The laminations carried out by the universal roughing trains 25 are made in a substantially asymmetrical manner, causing little offset to the blanks. The projecting part 10c and the joint parts 5c, 6c and 7c of the blank of the beam laminated by group 25

  
of universal roughing trains are extended decreasing in thickness by the adjustments in position of the vertical cylinders during the respective passes in the universal train 23, and the projection 11c is formed by filling in the blank the groove 55 formed in the upper horizontal cylinder 51. However, the reduction acting on this part of the cross-section is limited only to the movement of the upper horizontal cylinder 51 and, since the reduction in the cross-sectional area due to the elongation of the entire cross-section in the longitudinal direction of the rolling is greater than the decrease in cross-sectional area due to the movement of the horizontal cylinder

  
  <EMI ID = 10.1>

  
the groove.

  
This projection 11c is easily brought to fill the groove 55 by flows or streams of metal coming from adjacent parts subjected to a strong reduction during the first half-series of passes where the entire cross section is relatively large and where the degree of freedom for the metal flows in the cross section is high, however, the annoying effect of the decrease in cross section due

  
at the elongation of the entire cross section becomes greater during the last half-series of passes where the degree of freedom of flow of metal in the cross section becomes too low, thus tending to cause insufficient filling by the projection 11c of groove 55. More specifically, if the reduction of the wings in value is made greater than the reduction on the core during the first half-series of passes where the degree of freedom for the metal flows is high, the wings tend to extend more than the core does, however, the core and the wings are made in one piece, so that the wings cannot extend alone separate from the core, and the metal flows

  
occur in the measurement of the elongation disorder in the direction of the width of the wing (the vertical direction in Figure 8).

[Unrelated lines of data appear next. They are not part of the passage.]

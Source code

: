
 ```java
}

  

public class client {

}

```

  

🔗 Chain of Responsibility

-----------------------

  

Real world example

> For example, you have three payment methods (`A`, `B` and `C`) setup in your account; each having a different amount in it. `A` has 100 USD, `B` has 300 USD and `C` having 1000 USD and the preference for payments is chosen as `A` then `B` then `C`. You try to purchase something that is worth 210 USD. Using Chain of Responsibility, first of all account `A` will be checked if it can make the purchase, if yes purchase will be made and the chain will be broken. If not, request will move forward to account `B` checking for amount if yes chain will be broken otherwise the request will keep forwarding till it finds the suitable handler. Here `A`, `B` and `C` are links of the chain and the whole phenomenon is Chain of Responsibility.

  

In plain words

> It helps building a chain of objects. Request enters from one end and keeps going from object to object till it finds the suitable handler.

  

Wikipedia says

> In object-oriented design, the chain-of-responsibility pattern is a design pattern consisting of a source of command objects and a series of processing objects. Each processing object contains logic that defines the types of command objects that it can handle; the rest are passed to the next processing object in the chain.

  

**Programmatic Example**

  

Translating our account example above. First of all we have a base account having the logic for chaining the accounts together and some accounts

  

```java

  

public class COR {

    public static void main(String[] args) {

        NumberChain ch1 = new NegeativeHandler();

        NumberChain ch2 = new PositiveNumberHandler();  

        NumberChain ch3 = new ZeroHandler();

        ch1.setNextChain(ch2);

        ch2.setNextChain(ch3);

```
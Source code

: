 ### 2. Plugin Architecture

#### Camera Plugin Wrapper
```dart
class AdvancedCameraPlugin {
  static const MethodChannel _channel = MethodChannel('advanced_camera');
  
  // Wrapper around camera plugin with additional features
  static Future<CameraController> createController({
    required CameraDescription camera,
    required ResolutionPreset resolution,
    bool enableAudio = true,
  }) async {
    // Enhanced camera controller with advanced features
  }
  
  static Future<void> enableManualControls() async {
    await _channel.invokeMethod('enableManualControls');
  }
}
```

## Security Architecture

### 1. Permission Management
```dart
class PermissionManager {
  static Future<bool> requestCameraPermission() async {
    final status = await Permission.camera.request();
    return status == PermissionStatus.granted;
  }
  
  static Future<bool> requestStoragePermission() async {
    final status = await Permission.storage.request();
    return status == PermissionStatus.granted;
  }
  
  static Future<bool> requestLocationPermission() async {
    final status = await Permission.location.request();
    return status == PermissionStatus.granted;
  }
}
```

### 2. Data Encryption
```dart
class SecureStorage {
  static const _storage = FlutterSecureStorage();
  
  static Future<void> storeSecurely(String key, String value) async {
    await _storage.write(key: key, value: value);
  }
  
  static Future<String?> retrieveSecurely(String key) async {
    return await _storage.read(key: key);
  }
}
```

Consequently, if a reduction is applied to the beam blank put into the state described above by the horizontal cylinder 51, the blank can fill the groove 55.

  
According to the various kinds of experiments made by the inventor, it has been found that in order to cause metal flows to occur in the direction of the width of the wing 1c during the first half-series of passes, it is necessary to make the aspect ratio of the entire cross section of the wings 1.03 times greater or more than that of the web, although this differs according to the ratio of the cross sections of the web and the wings. During the stage where the wings decrease in thickness, the annoying effect of the force of friction between the blank and the cylinder acting on the surface of the blank reaches the inside of the wings, so that the flows of blank metal tend to be affected.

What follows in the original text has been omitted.